▶ [The problem]
Your task is to copy the lines of the data below from the line holding "It's worth noting" through the line holding "Our development group is", inclusive, exactly and with nothing added.

▶ [Provided entries]

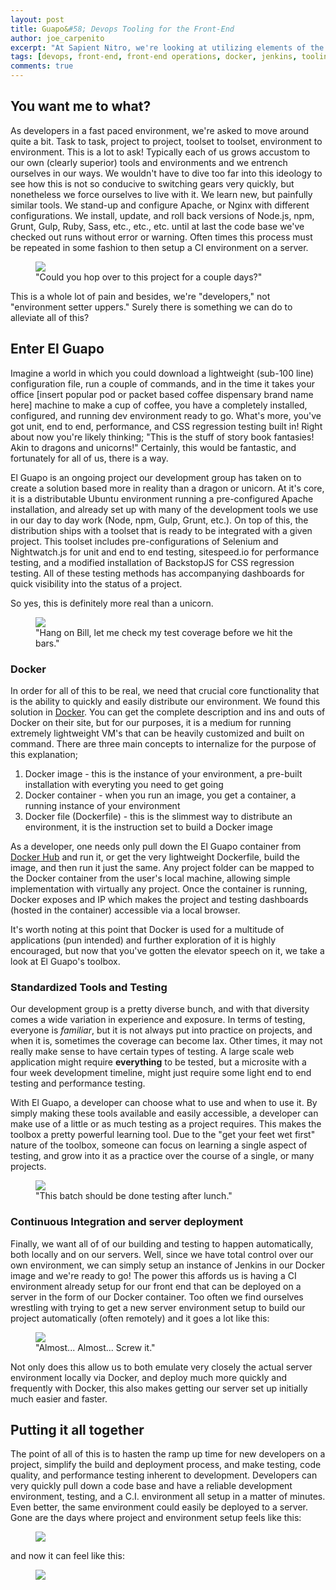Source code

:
 ```yaml
---
layout: post
title: Guapo&#58; Devops Tooling for the Front-End
author: joe_carpenito
excerpt: "At Sapient Nitro, we're looking at utilizing elements of the devops toolkit to accelerate our work and improve quality and consistency between projects."
tags: [devops, front-end, front-end operations, docker, jenkins, tooling, testing, dashboards]
comments: true
---
```


## You want me to what?

As developers in a fast paced environment, we're asked to move around quite a bit. Task to task, project to project, toolset to toolset, environment to environment. This is a lot to ask! Typically each of us grows accustom to our own (clearly superior) tools and environments and we entrench ourselves in our ways. We wouldn't have to dive too far into this ideology to see how this is not so conducive to switching gears very quickly, but nonetheless we force ourselves to live with it. We learn new, but painfully similar tools. We stand-up and configure Apache, or Nginx with different configurations. We install, update, and roll back versions of Node.js, npm, Grunt, Gulp, Ruby, Sass, etc., etc., etc. until at last the code base we've checked out runs without error or warning. Often times this process must be repeated in some fashion to then setup a CI environment on a server. 

<figure>
	<a href="https://media.giphy.com/media/xkJ967hJt01gI/giphy.gif"><img src="https://media.giphy.com/media/xkJ967hJt01gI/giphy.gif"></a>
	<figcaption>"Could you hop over to this project for a couple days?"</figcaption>
</figure>

<!--break-->

This is a whole lot of pain and besides, we're "developers," not "environment setter uppers." Surely there is something we can do to alleviate all of this?

## Enter El Guapo
Imagine a world in which you could download a lightweight (sub-100 line) configuration file, run a couple of commands, and in the time it takes your office [insert popular pod or packet based coffee dispensary brand name here] machine to make a cup of coffee, you have a completely installed, configured, and running dev environment ready to go. What's more, you've got unit, end to end, performance, and CSS regression testing built in! Right about now you're likely thinking; "This is the stuff of story book fantasies! Akin to dragons and unicorns!" Certainly, this would be fantastic, and fortunately for all of us, there is a way.

El Guapo is an ongoing project our development group has taken on to create a solution based more in reality than a dragon or unicorn. At it's core, it is a distributable Ubuntu environment running a pre-configured Apache installation, and already set up with many of the development tools we use in our day to day work (Node, npm, Gulp, Grunt, etc.). On top of this, the distribution ships with a toolset that is ready to be integrated with a given project. This toolset includes pre-configurations of Selenium and Nightwatch.js for unit and end to end testing, sitespeed.io for performance testing, and a modified installation of BackstopJS for CSS regression testing. All of these testing methods has accompanying dashboards for quick visibility into the status of a project.

So yes, this is definitely more real than a unicorn.

<figure>
	<a href="http://www.thisiswhyimbroke.com/images/unicorn-mask1.jpg"><img src="http://www.thisiswhyimbroke.com/images/unicorn-mask1.jpg"></a>
	<figcaption>"Hang on Bill, let me check my test coverage before we hit the bars."</figcaption>
</figure>

### Docker 

In order for all of this to be real, we need that crucial core functionality that is the ability to quickly and easily distribute our environment. We found this solution in [Docker](https://www.docker.com/). You can get the complete description and ins and outs of Docker on their site, but for our purposes, it is a medium for running extremely lightweight VM's that can be heavily customized and built on command. There are three main concepts to internalize for the purpose of this explanation;

 1. Docker image - this is the instance of your environment, a pre-built installation with everyting you need to get going
 2. Docker container - when you run an image, you get a container, a running instance of your environment
 3. Docker file (Dockerfile) - this is the slimmest way to distribute an environment, it is the instruction set to build a Docker image

As a developer, one needs only pull down the El Guapo container from [Docker Hub](https://hub.docker.com/) and run it, or get the very lightweight Dockerfile, build the image, and then run it just the same. Any project folder can be mapped to the Docker container from the user's local machine, allowing simple implementation with virtually any project. Once the container is running, Docker exposes and IP which makes the project and testing dashboards (hosted in the container) accessible via a local browser. 

It's worth noting at this point that Docker is used for a multitude of applications (pun intended) and further exploration of it is highly encouraged, but now that you've gotten the elevator speech on it, we take a look at El Guapo's toolbox.

### Standardized Tools and Testing

Our development group is a pretty diverse bunch, and with that diversity comes a wide variation in experience and exposure. In terms of testing, everyone is *familiar*, but it is not always put into practice on projects, and when it is, sometimes the coverage can become lax. Other times, it may not really make sense to have certain types of testing. A large scale web application might require **everything** to be tested, but a microsite with a four week development timeline, might just require some light end to end testing and performance testing. 

With El Guapo, a developer can choose what to use and when to use it. By simply making these tools available and easily accessible, a developer can make use of a little or as much testing as a project requires. This makes the toolbox a pretty powerful learning tool. Due to the "get your feet wet first" nature of the toolbox, someone can focus on learning a single aspect of testing, and grow into it as a practice over the course of a single, or many projects. 


<figure>
	<a href="https://media.giphy.com/media/RdAA6TFprPmsE/giphy.gif"><img src="https://media.giphy.com/media/RdAA6TFprPmsE/giphy.gif"></a>
	<figcaption>"This batch should be done testing after lunch."</figcaption>
</figure>

### Continuous Integration and server deployment

Finally, we want all of of our building and testing to happen automatically, both locally and on our servers. Well, since we have total control over our own environment, we can simply setup an instance of Jenkins in our Docker image and we're ready to go! The power this affords us is having a CI environment already setup for our front end that can be deployed on a server in the form of our Docker container. Too often we find ourselves wrestling with trying to get a new server environment setup to build our project automatically (often remotely) and it goes a lot like this:

<figure>
	<a href="https://media.giphy.com/media/PKgRu9KQuZpSg/giphy.gif"><img src="https://media.giphy.com/media/PKgRu9KQuZpSg/giphy.gif"></a>
	<figcaption>"Almost... Almost... Screw it."</figcaption>
</figure>

Not only does this allow us to both emulate very closely the actual server environment locally via Docker, and deploy much more quickly and frequently with Docker, this also makes getting our server set up initially much easier and faster.

## Putting it all together ##

The point of all of this is to hasten the ramp up time for new developers on a project, simplify the build and deployment process, and make testing, code quality, and performance testing inherent to development. Developers can very quickly pull down a code base and have a reliable development environment, testing, and a C.I. environment all setup in a matter of minutes. Even better, the same environment could easily be deployed to a server. Gone are the days where project and environment setup feels like this:
<figure>
	<a href="https://media.giphy.com/media/YpmVBNubONoqs/giphy.gif"><img src="https://media.giphy.com/media/YpmVBNubONoqs/giphy.gif"></a>
</figure>
and now it can feel like this:
<figure>
	<a href="https://media.giphy.com/media/MteOtn95GNx5e/giphy.gif"><img src="https://media.giphy.com/media/MteOtn95GNx5e/giphy.gif"></a>
</figure>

▶ [Solved exercise]
It's worth noting at this point that Docker is used for a multitude of applications (pun intended) and further exploration of it is highly encouraged, but now that you've gotten the elevator speech on it, we take a look at El Guapo's toolbox.

### Standardized Tools and Testing

Our development group is a pretty diverse bunch, and with that diversity comes a wide variation in experience and exposure. In terms of testing, everyone is *familiar*, but it is not always put into practice on projects, and when it is, sometimes the coverage can become lax. Other times, it may not really make sense to have certain types of testing. A large scale web application might require **everything** to be tested, but a microsite with a four week development timeline, might just require some light end to end testing and performance testing. 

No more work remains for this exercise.